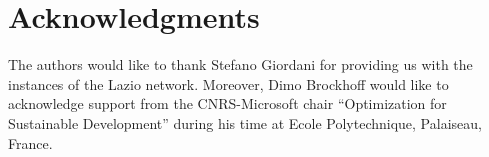 \documentclass[preprint,12pt]{elsarticle}
\newcommand{\COMMENTD}[1]{{\color{green}Dimo: #1}}
\begin{document}
% 


\section{Acknowledgments}
The authors would like to thank Stefano Giordani for providing us with the instances of the Lazio network. Moreover, Dimo Brockhoff would like to acknowledge support from the CNRS-Microsoft chair "`Optimization for Sustainable Development"' during his time at Ecole Polytechnique, Palaiseau, France.


% 
 
 \footnotesize
% 
\end{document}
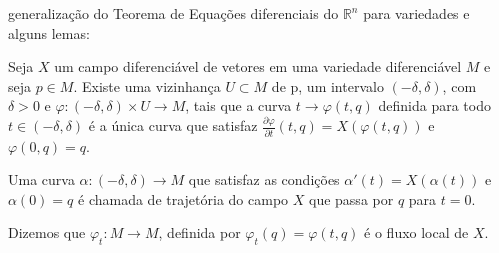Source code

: generalização do Teorema de Equações diferenciais do $\mathbb{R}^{n}$ para variedades e alguns lemas:
\begin{theorem}
    \label{loc:teo_2_:_equações_diferenciais}
    Seja $X$ um campo diferenciável de vetores em uma variedade diferenciável $M$ e seja $p \in M$. Existe uma vizinhança $U\subset M$ de p, um intervalo $(-\delta,\delta)$, com $\delta>0$ e $\varphi:(-\delta, \delta)\times U\to M$, tais que a curva $t \to \varphi(t, q)$ definida para todo $t \in (-\delta, \delta)$ é a única curva que satisfaz $\frac{\partial \varphi}{\partial t}(t, q)=X(\varphi(t, q))$ e $\varphi(0, q)=q$.

    Uma curva $\alpha:(-\delta, \delta)\to M$ que satisfaz as condições $\alpha'(t)=X(\alpha(t))$ e $\alpha(0)=q$ é chamada de trajetória do campo $X$ que passa por $q$ para $t=0$.

    Dizemos que $\varphi_{t}:M\to M$, definida por $\varphi_{t}(q)=\varphi(t, q)$ é o fluxo local de $X$.
    \begin{center}

\end{center}
\end{theorem}
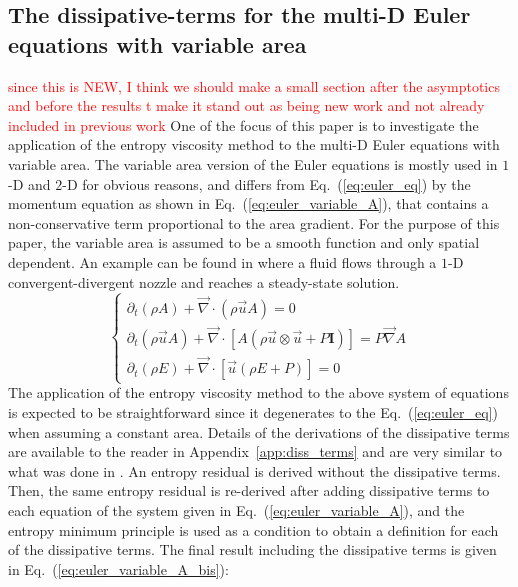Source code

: \documentclass[preprint,10pt]{elsarticle}
\renewcommand{\div}{\vec{\nabla}\! \cdot \!}
\newcommand{\grad}{\vec{\nabla}}
\newcommand{\eqt}[1]{Eq.~(\ref{#1})}                     %
\newcommand{\app}[1]{Appendix~\ref{#1}}                   %
\newcommand{\tcr}[1]{\textcolor{red}{#1}}
\begin{document}
\subsection{The dissipative-terms for the multi-D Euler equations with variable area} 
\tcr{since this is NEW, I think we should make a small section after the asymptotics and before the results t make it stand out as being new work and not already included in previous work}
One of the focus of this paper is to investigate the application of the entropy viscosity method to the multi-D Euler equations with variable area. The variable area version of the Euler equations is mostly used in $1$-D and $2$-D for obvious reasons, and differs from \eqt{eq:euler_eq} by the momentum equation as shown in \eqt{eq:euler_variable_A}, that contains a non-conservative term proportional to the area gradient. For the purpose of this paper, the variable area is assumed to be a smooth function and only spatial dependent. An example can be found in \cite{SEM} where a fluid flows through a $1$-D convergent-divergent nozzle and reaches a steady-state solution.
\begin{equation}
\label{eq:euler_variable_A}
\left\{ 
\begin{array}{lll}
\partial_t \left( \rho A \right) + \div \left( \rho \vec{u} A \right) = 0 \\
\partial_t \left( \rho \vec{u} A \right) + \div \left[A\left( \rho \vec{u} \otimes \vec{u} + P \mathbf{I} \right) \right] = P \grad A \\
\partial_t \left( \rho E \right) + \div \left[ \vec{u} \left( \rho E + P \right) \right] = 0
\end{array}
\right.
\end{equation}
The application of the entropy viscosity method to the above system of equations is expected to be straightforward since it degenerates to the \eqt{eq:euler_eq} when assuming a constant area. Details of the derivations of the dissipative terms are available to the reader in \app{app:diss_terms} and are very similar to what was done in \cite{jlg}. An entropy residual is derived without the dissipative terms. Then, the same entropy residual is re-derived after adding dissipative terms to each equation of the system given in \eqt{eq:euler_variable_A}, and the entropy minimum principle is used as a condition to obtain a definition for each of the dissipative terms. The final result including the dissipative terms is given in \eqt{eq:euler_variable_A_bis}:
\end{document}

========================

** EXERCISE DESCRIPTION **
Output all the material exactly. The pictures are to be left out.

** PROBLEM SOLUTION **
 \documentclass[preprint,12pt]{elsarticle}
\newcommand{\COMMENTD}[1]{{\color{green}Dimo: #1}}
\begin{document}
% 


\section{Acknowledgments}
The authors would like to thank Stefano Giordani for providing us with the instances of the Lazio network. Moreover, Dimo Brockhoff would like to acknowledge support from the CNRS-Microsoft chair "`Optimization for Sustainable Development"' during his time at Ecole Polytechnique, Palaiseau, France.


% 
 
 \footnotesize
% 
\end{document}
Source code

: generalização do Teorema de Equações diferenciais do $\mathbb{R}^{n}$ para variedades e alguns lemas:
\begin{theorem}
    \label{loc:teo_2_:_equações_diferenciais}
    Seja $X$ um campo diferenciável de vetores em uma variedade diferenciável $M$ e seja $p \in M$. Existe uma vizinhança $U\subset M$ de p, um intervalo $(-\delta,\delta)$, com $\delta>0$ e $\varphi:(-\delta, \delta)\times U\to M$, tais que a curva $t \to \varphi(t, q)$ definida para todo $t \in (-\delta, \delta)$ é a única curva que satisfaz $\frac{\partial \varphi}{\partial t}(t, q)=X(\varphi(t, q))$ e $\varphi(0, q)=q$.

    Uma curva $\alpha:(-\delta, \delta)\to M$ que satisfaz as condições $\alpha'(t)=X(\alpha(t))$ e $\alpha(0)=q$ é chamada de trajetória do campo $X$ que passa por $q$ para $t=0$.

    Dizemos que $\varphi_{t}:M\to M$, definida por $\varphi_{t}(q)=\varphi(t, q)$ é o fluxo local de $X$.
    \begin{center}

\end{center}
\end{theorem}
Source code

: \documentclass[preprint,10pt]{elsarticle}
\renewcommand{\div}{\vec{\nabla}\! \cdot \!}
\newcommand{\grad}{\vec{\nabla}}
\newcommand{\eqt}[1]{Eq.~(\ref{#1})}                     %
\newcommand{\app}[1]{Appendix~\ref{#1}}                   %
\newcommand{\tcr}[1]{\textcolor{red}{#1}}
\begin{document}
\subsection{The dissipative-terms for the multi-D Euler equations with variable area} 
\tcr{since this is NEW, I think we should make a small section after the asymptotics and before the results t make it stand out as being new work and not already included in previous work}
One of the focus of this paper is to investigate the application of the entropy viscosity method to the multi-D Euler equations with variable area. The variable area version of the Euler equations is mostly used in $1$-D and $2$-D for obvious reasons, and differs from \eqt{eq:euler_eq} by the momentum equation as shown in \eqt{eq:euler_variable_A}, that contains a non-conservative term proportional to the area gradient. For the purpose of this paper, the variable area is assumed to be a smooth function and only spatial dependent. An example can be found in \cite{SEM} where a fluid flows through a $1$-D convergent-divergent nozzle and reaches a steady-state solution.
\begin{equation}
\label{eq:euler_variable_A}
\left\{ 
\begin{array}{lll}
\partial_t \left( \rho A \right) + \div \left( \rho \vec{u} A \right) = 0 \\
\partial_t \left( \rho \vec{u} A \right) + \div \left[A\left( \rho \vec{u} \otimes \vec{u} + P \mathbf{I} \right) \right] = P \grad A \\
\partial_t \left( \rho E \right) + \div \left[ \vec{u} \left( \rho E + P \right) \right] = 0
\end{array}
\right.
\end{equation}
The application of the entropy viscosity method to the above system of equations is expected to be straightforward since it degenerates to the \eqt{eq:euler_eq} when assuming a constant area. Details of the derivations of the dissipative terms are available to the reader in \app{app:diss_terms} and are very similar to what was done in \cite{jlg}. An entropy residual is derived without the dissipative terms. Then, the same entropy residual is re-derived after adding dissipative terms to each equation of the system given in \eqt{eq:euler_variable_A}, and the entropy minimum principle is used as a condition to obtain a definition for each of the dissipative terms. The final result including the dissipative terms is given in \eqt{eq:euler_variable_A_bis}:
\end{document}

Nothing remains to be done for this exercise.